Wilson deplored what he termed an 'incomplete' university without residential colleges to provide moral and religious education, the encouragement of study after graduation, tutorial teaching, training for the clergy, and the cultivation of 'university spirit and feeling'. In September 1865 he became secretary of a committee set up to found an Anglican college at the university. In 1872 Trinity College was opened and he was a trustee from November 1871 and secretary of its first council.
With an extensive knowledge of architecture and the arts, Wilson served on the royal commission on fine arts in 1863-64. He was a member and a vice-president of the Philosophical Institute (founded 1855) and was active in the affairs of its successor, the Royal Society of Victoria. He was keenly interested in astronomy and in Belfast had founded and directed an observatory. In November 1856 in a paper read before the Philosophical Institute he advocated Melbourne as the site for the southern hemisphere observatory so long planned by the Royal Society, London; a committee was formed to induce the government to achieve Wilson's 'noble object'. In June 1858 he demonstrated a model of a 4-ft (122 cm) reflector for the proposed Melbourne observatory, which opened in 1863. Wilson had been its secretary from 1860 and was a most active member of its Board of Visitors. In December 1871 he had charge of the small equatorial telescope of the expedition which set out to observe the eclipse of the sun off Cape Sidmouth, Queensland. At Mornington, south of Melbourne, he established an observatory as part of the transit of Venus observations on 9 December 1874. He had written a report of his findings to his friend Robert Ellery when on 11 December he died of apoplexy, aged 48. He was buried in the Moorooduc cemetery. A bachelor, he had lived in the university's quadrangle apartments; at the time of his death his two nephews were being educated under his care.
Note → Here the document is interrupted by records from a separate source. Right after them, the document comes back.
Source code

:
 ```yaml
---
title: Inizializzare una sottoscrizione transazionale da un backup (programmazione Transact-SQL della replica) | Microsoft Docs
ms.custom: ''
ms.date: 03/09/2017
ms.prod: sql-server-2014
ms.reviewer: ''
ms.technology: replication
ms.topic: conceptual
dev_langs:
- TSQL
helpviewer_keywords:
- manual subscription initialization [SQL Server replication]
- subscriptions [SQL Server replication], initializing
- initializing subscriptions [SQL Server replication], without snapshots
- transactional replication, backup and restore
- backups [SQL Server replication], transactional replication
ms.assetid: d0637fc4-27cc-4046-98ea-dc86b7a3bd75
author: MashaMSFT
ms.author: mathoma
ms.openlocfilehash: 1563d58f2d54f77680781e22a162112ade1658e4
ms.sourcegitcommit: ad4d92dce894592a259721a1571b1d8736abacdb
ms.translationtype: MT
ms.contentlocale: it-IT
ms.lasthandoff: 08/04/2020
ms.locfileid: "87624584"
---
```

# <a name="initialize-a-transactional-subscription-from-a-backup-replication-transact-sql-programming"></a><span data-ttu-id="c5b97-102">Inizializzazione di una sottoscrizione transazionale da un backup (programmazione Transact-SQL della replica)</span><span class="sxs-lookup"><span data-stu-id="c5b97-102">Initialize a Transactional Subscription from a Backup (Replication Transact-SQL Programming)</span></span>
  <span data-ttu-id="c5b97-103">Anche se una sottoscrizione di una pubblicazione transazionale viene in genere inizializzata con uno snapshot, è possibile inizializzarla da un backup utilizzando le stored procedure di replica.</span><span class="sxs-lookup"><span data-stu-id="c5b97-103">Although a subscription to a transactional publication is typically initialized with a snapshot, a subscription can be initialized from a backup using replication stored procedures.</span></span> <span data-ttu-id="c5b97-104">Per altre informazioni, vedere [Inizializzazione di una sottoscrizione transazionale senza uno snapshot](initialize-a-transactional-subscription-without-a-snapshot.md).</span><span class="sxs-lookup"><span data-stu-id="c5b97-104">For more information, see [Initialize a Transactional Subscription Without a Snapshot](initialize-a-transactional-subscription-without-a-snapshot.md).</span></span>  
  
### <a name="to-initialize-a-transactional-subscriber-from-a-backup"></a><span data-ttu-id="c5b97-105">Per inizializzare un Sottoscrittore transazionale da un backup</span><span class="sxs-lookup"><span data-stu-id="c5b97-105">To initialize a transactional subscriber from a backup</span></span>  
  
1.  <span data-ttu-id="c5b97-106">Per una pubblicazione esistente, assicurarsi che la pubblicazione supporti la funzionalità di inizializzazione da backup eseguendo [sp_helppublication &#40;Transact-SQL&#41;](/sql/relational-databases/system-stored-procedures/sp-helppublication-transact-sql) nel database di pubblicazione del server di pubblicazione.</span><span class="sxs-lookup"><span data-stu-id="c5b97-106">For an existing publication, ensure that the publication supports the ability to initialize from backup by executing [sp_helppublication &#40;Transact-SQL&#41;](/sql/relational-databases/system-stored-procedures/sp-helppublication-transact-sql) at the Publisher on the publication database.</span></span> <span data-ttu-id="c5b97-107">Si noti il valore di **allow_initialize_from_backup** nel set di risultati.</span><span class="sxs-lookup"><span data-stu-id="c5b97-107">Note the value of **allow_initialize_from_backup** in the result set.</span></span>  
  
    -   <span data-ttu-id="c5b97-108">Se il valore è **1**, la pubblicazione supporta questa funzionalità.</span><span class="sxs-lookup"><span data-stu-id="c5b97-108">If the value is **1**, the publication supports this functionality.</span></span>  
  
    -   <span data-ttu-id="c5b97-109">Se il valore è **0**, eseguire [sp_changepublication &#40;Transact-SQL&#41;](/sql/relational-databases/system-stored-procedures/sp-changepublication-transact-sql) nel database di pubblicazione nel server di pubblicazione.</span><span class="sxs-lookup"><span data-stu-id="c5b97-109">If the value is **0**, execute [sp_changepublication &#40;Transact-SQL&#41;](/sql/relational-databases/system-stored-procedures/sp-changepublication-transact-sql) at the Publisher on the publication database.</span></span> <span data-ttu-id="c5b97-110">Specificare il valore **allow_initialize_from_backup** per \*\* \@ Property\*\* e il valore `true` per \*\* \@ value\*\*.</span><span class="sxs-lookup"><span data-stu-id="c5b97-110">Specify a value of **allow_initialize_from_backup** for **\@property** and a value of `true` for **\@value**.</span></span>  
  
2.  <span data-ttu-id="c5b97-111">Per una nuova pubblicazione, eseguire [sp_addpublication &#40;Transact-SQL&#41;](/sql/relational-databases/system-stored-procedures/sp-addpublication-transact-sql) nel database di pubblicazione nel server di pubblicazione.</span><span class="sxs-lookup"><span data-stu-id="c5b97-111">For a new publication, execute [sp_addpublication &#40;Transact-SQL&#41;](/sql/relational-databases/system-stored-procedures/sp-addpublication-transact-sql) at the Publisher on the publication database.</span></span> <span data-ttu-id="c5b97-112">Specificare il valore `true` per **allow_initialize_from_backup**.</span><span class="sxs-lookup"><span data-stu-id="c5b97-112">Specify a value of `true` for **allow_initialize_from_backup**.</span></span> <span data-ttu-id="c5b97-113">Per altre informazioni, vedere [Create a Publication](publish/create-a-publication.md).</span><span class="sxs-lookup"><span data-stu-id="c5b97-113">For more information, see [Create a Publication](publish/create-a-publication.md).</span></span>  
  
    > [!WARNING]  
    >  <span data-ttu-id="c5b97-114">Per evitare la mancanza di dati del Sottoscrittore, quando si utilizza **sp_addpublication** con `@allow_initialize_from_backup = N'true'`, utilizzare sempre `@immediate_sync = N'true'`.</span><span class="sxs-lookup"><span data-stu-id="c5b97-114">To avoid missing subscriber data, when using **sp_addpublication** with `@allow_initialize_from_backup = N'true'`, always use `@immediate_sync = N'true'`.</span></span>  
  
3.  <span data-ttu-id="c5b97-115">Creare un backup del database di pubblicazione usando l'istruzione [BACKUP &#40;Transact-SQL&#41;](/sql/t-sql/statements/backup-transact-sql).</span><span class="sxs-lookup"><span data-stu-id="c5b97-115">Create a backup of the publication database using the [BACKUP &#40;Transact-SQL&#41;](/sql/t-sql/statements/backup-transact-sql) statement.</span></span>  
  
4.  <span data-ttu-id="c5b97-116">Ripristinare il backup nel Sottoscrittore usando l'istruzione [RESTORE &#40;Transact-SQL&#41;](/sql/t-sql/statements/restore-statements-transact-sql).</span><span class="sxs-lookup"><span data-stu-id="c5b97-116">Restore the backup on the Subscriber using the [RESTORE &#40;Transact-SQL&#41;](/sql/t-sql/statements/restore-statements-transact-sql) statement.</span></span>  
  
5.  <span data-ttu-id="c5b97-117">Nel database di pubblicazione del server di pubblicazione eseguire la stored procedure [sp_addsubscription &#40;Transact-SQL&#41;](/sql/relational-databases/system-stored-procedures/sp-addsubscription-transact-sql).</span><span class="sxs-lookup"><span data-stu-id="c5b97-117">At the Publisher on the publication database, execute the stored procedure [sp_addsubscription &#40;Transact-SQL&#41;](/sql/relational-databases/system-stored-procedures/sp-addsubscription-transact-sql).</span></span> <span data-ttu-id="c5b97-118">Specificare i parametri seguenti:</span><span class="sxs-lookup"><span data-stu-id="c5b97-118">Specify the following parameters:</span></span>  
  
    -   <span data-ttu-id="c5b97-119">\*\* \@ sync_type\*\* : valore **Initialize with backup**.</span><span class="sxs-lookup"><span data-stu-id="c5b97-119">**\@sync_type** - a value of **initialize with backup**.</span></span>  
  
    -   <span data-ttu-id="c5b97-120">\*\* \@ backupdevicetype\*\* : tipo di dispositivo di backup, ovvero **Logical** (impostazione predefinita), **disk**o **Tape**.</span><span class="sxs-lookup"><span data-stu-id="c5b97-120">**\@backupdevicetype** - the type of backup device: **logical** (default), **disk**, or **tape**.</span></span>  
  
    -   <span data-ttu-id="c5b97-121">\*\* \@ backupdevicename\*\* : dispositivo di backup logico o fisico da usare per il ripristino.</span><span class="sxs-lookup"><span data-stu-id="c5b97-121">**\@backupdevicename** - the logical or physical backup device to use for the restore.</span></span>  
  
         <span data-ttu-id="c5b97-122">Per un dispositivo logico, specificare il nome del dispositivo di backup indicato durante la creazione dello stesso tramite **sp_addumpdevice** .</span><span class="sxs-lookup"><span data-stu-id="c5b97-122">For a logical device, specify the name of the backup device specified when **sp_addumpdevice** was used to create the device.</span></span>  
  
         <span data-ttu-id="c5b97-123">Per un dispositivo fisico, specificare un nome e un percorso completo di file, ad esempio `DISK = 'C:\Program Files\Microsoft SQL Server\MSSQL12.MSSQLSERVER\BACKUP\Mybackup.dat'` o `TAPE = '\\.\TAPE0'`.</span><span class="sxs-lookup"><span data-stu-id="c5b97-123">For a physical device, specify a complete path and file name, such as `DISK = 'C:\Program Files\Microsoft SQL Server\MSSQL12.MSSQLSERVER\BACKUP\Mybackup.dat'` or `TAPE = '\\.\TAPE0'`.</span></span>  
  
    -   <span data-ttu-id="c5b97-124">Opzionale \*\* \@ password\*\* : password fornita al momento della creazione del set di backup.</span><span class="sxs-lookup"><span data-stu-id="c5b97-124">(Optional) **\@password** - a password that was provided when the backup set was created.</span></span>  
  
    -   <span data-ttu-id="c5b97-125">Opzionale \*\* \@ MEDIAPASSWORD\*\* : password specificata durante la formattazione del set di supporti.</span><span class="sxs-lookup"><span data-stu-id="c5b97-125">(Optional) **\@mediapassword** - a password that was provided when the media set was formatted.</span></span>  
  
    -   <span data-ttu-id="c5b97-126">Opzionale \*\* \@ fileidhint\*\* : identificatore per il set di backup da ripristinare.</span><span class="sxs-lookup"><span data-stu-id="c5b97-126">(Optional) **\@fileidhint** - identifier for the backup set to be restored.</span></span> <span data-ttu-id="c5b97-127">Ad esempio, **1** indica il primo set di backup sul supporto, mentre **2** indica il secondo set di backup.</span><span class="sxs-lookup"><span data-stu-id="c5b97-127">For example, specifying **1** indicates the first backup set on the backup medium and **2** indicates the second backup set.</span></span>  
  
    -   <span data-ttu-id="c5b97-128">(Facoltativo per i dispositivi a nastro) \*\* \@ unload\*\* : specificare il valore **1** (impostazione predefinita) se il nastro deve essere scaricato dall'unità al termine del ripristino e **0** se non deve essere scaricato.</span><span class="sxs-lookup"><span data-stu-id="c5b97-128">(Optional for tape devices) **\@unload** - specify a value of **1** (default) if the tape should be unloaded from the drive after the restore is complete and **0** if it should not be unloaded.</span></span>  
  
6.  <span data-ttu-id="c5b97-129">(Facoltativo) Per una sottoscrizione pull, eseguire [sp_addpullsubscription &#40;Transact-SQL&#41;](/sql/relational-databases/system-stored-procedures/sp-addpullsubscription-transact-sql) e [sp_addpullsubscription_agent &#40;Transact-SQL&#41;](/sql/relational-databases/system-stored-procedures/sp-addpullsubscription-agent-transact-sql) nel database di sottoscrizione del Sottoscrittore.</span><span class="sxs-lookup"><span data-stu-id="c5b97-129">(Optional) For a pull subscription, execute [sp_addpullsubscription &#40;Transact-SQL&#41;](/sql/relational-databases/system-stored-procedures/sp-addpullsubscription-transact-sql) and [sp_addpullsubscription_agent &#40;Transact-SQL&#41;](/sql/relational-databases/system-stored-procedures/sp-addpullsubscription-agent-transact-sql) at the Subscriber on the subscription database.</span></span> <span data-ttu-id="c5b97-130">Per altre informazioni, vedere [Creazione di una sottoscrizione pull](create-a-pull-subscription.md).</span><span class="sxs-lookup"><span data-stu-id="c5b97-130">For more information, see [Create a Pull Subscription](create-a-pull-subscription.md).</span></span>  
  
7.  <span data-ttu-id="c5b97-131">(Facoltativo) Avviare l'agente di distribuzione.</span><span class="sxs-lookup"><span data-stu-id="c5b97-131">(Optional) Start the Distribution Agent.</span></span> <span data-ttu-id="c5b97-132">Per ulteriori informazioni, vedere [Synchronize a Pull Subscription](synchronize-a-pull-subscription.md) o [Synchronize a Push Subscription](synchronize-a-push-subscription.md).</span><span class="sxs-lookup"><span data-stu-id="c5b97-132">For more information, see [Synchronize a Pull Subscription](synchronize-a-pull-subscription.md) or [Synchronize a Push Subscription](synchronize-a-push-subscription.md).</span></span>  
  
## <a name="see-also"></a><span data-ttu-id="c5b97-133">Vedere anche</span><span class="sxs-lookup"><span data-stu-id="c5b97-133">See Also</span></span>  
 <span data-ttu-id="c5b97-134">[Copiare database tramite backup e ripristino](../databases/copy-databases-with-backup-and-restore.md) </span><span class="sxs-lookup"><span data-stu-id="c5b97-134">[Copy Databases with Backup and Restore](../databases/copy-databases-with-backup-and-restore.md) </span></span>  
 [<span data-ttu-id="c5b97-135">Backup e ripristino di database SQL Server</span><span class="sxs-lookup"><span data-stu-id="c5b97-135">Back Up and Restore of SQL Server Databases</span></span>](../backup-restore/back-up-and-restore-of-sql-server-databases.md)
A little man of fiery temperament, Wilson was at times outspoken and punctilious but was never factious. His ready analysis of issues, his constancy, correctness and unremitting industry made him most effective in the advocacy of causes. He was a thorough and lucid teacher.
'Wilson, William Parkinson (1826–1874)', Australian Dictionary of Biography, National Centre of Biography, Australian National University, http://adb.anu.edu.au/biography/wilson-william-parkinson-4870/text8143, published first in hardcopy 1976, accessed online 20 February 2017.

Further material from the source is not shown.